__Work task__
Extract every line of the material that holds the string "currently".
-------
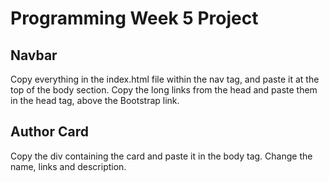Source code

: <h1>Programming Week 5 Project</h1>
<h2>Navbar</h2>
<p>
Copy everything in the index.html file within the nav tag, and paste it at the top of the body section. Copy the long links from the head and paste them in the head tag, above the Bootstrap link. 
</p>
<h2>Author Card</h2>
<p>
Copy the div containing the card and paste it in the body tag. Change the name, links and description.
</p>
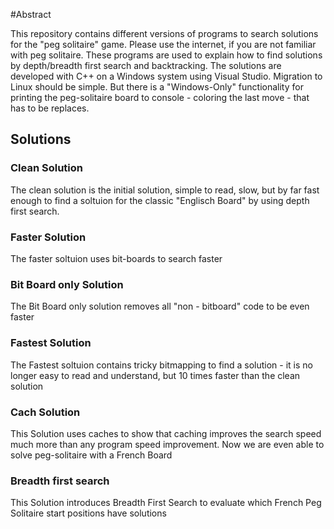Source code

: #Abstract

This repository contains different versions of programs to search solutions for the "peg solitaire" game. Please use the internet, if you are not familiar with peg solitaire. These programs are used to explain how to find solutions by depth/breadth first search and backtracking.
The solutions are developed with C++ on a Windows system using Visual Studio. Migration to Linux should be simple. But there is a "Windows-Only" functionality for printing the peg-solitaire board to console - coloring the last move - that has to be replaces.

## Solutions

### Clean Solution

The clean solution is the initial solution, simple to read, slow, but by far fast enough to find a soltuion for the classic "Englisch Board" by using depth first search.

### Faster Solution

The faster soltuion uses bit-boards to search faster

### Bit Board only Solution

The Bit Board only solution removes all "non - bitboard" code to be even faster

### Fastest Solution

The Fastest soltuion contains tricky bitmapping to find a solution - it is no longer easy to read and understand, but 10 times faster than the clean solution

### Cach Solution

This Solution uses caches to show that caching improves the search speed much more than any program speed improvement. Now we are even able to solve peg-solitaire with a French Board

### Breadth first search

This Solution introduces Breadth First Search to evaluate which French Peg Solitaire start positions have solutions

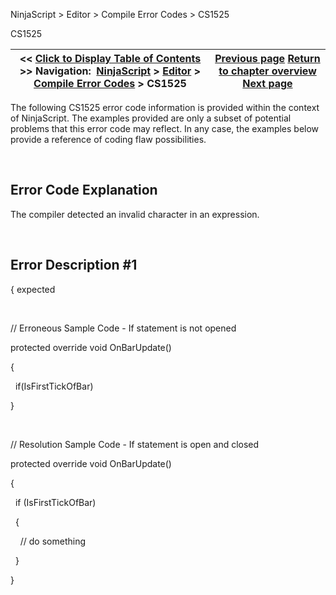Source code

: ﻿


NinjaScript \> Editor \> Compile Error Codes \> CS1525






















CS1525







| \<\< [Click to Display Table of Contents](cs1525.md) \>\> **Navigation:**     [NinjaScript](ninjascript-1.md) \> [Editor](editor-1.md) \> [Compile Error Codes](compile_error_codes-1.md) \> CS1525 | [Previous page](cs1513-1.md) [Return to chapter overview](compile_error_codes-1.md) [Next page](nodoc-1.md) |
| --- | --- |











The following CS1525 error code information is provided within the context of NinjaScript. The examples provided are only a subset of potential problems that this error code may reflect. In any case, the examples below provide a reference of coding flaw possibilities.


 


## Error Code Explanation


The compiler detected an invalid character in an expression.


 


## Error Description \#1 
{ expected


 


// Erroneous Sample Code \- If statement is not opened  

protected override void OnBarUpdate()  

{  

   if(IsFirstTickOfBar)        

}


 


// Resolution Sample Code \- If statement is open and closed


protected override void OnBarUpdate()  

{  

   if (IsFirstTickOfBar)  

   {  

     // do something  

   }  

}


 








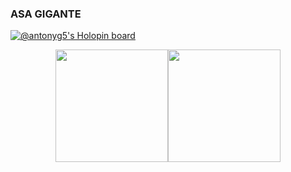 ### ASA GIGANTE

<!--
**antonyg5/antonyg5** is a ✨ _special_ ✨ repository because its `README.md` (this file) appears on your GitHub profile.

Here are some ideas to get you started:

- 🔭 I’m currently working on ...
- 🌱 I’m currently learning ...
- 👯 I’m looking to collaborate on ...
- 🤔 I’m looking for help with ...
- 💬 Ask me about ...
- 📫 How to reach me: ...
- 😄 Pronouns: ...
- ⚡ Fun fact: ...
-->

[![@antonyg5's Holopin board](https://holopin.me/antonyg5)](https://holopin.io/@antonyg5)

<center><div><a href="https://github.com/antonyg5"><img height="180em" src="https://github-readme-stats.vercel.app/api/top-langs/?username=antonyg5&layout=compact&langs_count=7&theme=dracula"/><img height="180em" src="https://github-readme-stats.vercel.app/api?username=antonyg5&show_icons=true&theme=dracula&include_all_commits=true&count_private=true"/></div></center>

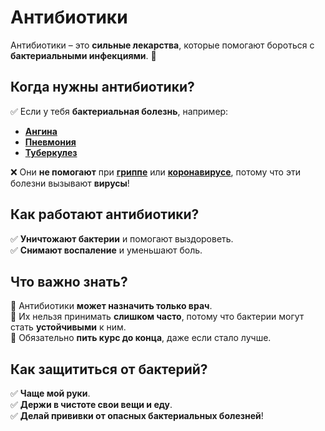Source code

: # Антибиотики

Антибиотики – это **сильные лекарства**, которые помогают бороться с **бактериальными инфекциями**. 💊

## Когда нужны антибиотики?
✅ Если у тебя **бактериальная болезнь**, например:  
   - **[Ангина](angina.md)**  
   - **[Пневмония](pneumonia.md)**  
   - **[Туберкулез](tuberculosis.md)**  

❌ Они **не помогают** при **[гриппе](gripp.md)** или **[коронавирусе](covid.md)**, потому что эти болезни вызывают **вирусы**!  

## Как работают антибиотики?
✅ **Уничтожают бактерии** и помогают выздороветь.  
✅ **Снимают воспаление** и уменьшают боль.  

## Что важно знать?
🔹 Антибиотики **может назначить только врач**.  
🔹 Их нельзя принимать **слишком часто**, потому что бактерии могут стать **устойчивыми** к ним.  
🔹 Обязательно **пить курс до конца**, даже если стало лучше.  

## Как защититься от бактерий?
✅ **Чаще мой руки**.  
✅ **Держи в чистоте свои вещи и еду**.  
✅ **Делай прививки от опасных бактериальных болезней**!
-------
__Solution below__
- 🔭 I’m currently working on ...
- 🌱 I’m currently learning ...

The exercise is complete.